Guilherme Pupe da Nóbrega

A doutrina clássica de Pontes de Miranda1, arrimada nas Ordenações Filipinas e no Direito Civil Português, buscou definir os alimentos com base no que neles está compreendido: tudo o que é necessário ao sustento, à habitação, à roupa, ao tratamento de moléstias e, sendo o alimentando menor, à criação e à educação.

Não era outro o sentido adotado pelo Código Civil de 1916, que dispunha, em seu artigo 1.687, que os alimentos haveriam de abranger o "sustento, a cura, o vestuário e a casa, enquanto o legatário viver, além da educação, se ele for menor".

A Constituição Federal de 1988 lançou nova luz sobre o tema em seu artigo 7º, IV, quando fez recair sobre o salário mínimo a capacidade de atender às necessidades básicas do indivíduo, aí compreendidos "moradia, alimentação, educação, saúde, lazer, vestuário, higiene, transporte e previdência social."

O artigo 1.920 do Código de 2002 reproduziu, ipsis litteris, a norma antes constante do artigo 1.687 do diploma de 1916. O artigo 1.694 do atual estatuto civil, por outro lado, elasteceu o disposto no artigo 319 do Código revogado, que singelamente previa o direito de os parentes exigirem, uns dos outros, os alimentos de que necessitassem "para subsistir". A novel legislação passou a estabelecer que "podem os parentes, os cônjuges ou companheiros pedir uns aos outros os alimentos de que necessitem para viver de modo compatível com a sua condição social, inclusive para atender às necessidades de sua educação."

A lei 11.804/08 foi além, ampliando o escopo dos alimentos para neles inserir, em seu artigo 2º, as verbas necessárias a "assistência médica e psicológica, exames complementares, internações, parto, medicamentos e demais prescrições preventivas e terapêuticas indispensáveis, a juízo do médico, além de outras que o juiz considere pertinentes."

A suma mais atual sobre o conceito de alimentos nos é dada por Araken de Assis, que condensa as disposições normativas para cunhar que "alimentos são prestações para satisfazer as necessidades vitais de quem não pode provê-las por si."2

Corolário dos direitos à vida e à dignidade, os alimentos, como se nota, ostentam status diferenciado em nosso ordenamento. Mercê de sua inarredável relevância, a cobrança dessas verbas, uma vez inadimplidas, jamais poderia seguir a vala comum. A mesma importância que distingue os alimentos, destacando-os das dívidas ordinárias, os acompanha em sua persecução. Daí por que a execução de alimentos - tenham eles origem legal, em razão de relação de parentesco (legítimos, previstos no artigo 1.691), convencional (voluntários, constantes do artigo 1.920) ou, ainda, em ato ilícito (indenizativos, insertos no artigo 948, todos do Código Civil) - segue, em nosso estatuto processual civil, rito diferenciado, especial.

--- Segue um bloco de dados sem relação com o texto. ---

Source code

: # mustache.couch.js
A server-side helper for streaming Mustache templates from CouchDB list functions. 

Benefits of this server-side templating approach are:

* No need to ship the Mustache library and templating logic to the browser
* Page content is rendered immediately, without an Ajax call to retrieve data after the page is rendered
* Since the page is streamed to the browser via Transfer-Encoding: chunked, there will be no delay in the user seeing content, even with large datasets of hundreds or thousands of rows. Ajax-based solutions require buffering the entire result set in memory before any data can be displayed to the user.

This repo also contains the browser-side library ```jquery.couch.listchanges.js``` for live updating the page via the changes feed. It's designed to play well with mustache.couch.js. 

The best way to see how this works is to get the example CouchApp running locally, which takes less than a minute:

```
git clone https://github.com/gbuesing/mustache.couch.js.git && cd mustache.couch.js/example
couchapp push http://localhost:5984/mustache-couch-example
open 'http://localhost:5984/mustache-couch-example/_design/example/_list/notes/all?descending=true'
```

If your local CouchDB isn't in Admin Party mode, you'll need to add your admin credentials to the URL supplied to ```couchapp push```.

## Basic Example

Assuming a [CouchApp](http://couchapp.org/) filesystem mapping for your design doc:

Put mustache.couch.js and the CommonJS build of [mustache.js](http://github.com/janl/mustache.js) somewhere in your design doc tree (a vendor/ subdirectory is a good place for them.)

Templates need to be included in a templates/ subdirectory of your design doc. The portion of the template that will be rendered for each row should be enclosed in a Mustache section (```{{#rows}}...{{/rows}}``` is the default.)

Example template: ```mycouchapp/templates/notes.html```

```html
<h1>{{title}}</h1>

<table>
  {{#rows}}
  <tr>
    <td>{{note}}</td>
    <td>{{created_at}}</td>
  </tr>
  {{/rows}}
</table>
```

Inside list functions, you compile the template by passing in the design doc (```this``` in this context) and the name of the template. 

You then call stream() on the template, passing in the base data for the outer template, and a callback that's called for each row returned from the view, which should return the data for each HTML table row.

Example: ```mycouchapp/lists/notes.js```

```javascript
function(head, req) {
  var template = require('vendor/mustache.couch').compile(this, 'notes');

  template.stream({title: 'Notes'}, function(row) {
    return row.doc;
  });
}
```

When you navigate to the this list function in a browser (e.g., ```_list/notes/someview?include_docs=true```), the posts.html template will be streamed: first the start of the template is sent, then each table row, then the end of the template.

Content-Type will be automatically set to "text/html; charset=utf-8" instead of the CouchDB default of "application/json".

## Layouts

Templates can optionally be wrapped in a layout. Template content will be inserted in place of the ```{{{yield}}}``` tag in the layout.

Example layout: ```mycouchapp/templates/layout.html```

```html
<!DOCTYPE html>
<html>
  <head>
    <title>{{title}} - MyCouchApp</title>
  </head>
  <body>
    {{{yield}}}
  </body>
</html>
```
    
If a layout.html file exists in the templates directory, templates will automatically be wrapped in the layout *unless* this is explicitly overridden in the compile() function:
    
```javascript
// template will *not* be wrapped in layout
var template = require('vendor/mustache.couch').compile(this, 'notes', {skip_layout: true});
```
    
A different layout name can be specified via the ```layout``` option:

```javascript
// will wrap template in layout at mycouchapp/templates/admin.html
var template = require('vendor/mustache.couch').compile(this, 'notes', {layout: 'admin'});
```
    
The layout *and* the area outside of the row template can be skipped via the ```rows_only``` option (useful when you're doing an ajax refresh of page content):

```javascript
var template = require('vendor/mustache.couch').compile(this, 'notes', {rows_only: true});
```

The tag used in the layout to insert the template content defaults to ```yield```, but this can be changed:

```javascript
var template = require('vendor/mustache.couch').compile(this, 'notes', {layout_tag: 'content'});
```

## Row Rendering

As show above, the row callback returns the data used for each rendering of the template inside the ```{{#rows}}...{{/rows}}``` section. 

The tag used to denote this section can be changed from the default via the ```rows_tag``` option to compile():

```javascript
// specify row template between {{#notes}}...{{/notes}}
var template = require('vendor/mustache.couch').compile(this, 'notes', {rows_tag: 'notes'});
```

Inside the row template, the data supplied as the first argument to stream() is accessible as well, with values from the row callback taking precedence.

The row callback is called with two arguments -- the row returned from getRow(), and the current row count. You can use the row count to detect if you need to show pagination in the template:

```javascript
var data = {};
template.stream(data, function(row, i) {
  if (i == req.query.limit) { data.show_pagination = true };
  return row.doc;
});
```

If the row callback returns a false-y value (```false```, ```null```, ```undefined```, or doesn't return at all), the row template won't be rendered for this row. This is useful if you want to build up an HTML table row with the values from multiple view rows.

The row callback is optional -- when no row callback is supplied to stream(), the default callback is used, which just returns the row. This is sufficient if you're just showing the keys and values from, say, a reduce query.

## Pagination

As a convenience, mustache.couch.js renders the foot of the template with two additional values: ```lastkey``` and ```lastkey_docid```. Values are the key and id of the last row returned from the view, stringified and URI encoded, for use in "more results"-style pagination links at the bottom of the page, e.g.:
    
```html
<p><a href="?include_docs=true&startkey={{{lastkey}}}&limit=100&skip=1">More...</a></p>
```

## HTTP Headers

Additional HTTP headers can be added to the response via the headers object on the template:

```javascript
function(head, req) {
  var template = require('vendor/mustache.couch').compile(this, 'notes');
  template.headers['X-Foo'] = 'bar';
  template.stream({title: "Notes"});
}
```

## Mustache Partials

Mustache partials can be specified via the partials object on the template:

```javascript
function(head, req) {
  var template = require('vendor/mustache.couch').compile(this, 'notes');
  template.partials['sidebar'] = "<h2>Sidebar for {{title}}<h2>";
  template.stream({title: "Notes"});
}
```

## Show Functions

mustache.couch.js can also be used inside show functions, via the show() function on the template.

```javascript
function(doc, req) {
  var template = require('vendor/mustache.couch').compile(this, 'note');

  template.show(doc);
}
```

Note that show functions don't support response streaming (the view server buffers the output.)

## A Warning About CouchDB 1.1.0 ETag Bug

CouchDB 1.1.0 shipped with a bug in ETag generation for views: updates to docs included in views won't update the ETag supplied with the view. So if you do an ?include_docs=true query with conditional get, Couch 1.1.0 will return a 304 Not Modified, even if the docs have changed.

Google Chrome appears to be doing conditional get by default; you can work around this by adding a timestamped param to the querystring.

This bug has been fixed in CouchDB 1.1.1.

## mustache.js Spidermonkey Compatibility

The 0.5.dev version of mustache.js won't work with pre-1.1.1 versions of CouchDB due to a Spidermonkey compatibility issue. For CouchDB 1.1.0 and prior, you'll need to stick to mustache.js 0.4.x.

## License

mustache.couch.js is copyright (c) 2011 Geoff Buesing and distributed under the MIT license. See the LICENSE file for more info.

Na redação original do CPC/73, todas as execuções, mesmo as fundadas em título executivo judicial, se iniciavam autonomamente. Não era diferente com relação à execução de obrigação de prestar alimentos: o artigo 732 remetia a execução de sentença que condenasse no pagamento de prestação alimentícia ao rito da execução de obrigação de pagar quantia certa contra devedor solvente.

Com a sobrevinda da lei 11.232/05, foi introduzido no CPC/73 o rito do cumprimento de sentença, regulado pelos artigos 475-I e seguintes. O artigo 732, porém, foi mantido intacto.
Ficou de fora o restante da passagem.